Input data ::
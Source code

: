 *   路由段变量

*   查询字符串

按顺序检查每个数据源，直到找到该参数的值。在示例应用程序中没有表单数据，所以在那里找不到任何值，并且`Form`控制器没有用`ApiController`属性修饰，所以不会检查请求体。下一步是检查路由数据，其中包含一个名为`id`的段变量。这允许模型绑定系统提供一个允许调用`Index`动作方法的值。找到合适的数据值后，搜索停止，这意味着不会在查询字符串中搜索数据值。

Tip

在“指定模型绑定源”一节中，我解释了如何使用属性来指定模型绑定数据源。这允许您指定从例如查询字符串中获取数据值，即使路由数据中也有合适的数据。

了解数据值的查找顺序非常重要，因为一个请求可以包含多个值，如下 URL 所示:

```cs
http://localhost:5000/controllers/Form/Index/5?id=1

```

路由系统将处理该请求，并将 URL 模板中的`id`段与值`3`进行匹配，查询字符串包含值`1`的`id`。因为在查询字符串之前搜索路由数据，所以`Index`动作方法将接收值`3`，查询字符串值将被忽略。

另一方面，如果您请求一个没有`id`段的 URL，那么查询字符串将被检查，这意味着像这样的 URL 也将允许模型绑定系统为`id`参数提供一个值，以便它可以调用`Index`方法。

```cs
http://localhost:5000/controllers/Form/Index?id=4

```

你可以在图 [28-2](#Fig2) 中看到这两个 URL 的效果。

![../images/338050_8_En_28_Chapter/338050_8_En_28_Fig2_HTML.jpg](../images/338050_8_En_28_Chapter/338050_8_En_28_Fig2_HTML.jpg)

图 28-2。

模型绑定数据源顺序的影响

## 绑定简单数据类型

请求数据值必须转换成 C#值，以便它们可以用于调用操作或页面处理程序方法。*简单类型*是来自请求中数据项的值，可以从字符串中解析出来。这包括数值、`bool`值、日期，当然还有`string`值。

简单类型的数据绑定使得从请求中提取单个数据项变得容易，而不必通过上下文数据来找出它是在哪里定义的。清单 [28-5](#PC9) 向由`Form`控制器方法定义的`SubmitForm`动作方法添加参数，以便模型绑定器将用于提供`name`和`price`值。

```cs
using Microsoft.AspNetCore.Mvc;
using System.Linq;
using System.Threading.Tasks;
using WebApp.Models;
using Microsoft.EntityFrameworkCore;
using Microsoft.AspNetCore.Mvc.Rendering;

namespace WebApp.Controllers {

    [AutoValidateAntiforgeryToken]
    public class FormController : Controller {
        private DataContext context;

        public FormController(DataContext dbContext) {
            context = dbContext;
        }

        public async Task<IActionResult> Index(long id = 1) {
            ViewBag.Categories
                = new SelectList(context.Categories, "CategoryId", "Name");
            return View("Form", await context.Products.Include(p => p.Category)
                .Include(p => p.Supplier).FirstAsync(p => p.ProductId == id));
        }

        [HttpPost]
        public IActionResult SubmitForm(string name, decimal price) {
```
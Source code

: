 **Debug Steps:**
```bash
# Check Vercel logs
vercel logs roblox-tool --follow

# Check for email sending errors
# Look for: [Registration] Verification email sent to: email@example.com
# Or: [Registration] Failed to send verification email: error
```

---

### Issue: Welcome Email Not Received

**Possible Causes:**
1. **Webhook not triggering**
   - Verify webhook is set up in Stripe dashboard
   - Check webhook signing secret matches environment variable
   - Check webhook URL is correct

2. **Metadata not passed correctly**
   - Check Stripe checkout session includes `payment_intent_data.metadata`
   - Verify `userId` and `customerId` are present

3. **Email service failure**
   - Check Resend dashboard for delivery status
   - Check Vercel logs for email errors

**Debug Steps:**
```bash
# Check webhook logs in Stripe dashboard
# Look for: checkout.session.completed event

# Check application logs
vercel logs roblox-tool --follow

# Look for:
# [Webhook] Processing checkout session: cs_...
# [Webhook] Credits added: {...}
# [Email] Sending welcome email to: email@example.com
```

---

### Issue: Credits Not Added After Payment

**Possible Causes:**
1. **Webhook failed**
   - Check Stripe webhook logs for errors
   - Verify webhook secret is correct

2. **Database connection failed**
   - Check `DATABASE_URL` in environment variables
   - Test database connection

What the exercise asks :: Only lines with the string "dbContext" are wanted; please find each one in the listing and copy it.

The completed task ::
        public FormController(DataContext dbContext) {
            context = dbContext;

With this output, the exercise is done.